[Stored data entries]
*** Block opens ***
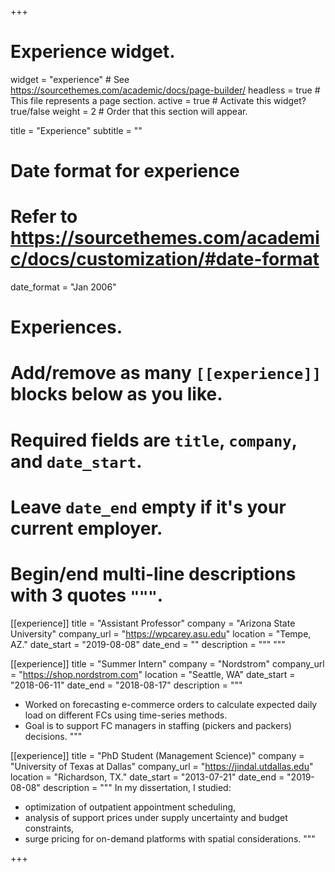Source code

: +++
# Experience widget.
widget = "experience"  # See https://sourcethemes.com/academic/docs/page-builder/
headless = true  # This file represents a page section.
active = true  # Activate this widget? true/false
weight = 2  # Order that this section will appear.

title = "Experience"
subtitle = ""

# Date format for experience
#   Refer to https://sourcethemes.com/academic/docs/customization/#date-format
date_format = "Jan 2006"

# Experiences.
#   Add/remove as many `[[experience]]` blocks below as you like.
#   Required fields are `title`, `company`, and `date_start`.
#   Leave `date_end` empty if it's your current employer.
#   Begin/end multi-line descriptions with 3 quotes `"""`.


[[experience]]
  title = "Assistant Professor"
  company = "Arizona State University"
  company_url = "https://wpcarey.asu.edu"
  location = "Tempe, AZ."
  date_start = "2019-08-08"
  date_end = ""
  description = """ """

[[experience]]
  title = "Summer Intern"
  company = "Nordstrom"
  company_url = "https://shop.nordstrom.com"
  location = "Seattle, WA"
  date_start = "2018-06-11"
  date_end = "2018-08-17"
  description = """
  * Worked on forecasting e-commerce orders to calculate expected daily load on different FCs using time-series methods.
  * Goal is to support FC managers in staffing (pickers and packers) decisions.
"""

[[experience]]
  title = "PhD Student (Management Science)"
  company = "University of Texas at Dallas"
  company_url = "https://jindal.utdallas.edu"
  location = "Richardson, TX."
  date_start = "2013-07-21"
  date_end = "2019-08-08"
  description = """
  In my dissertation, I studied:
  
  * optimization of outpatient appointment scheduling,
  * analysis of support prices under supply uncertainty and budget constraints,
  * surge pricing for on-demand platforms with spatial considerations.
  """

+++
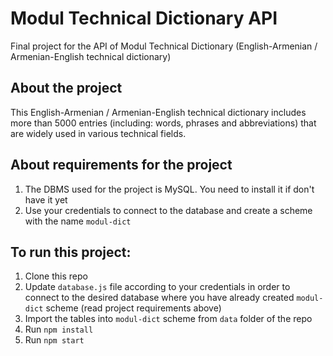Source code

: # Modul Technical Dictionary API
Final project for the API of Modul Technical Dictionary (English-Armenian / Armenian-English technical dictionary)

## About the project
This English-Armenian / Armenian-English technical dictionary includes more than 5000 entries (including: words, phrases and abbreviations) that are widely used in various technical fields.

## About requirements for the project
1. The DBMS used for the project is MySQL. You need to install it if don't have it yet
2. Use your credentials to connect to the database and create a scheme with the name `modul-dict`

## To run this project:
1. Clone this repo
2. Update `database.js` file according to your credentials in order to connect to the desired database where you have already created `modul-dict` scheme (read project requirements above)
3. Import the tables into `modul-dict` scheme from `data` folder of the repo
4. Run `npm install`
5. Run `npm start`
*** Block closes ***
EXERCISE OBJECTIVE:
From the records above, retype only the lines starting at the line that contains "headless = true" and ending at the line that contains "# Experiences.", both included.

EXPECTED OUTPUT:
headless = true  # This file represents a page section.
active = true  # Activate this widget? true/false
weight = 2  # Order that this section will appear.

title = "Experience"
subtitle = ""

# Date format for experience
#   Refer to https://sourcethemes.com/academic/docs/customization/#date-format
date_format = "Jan 2006"

# Experiences.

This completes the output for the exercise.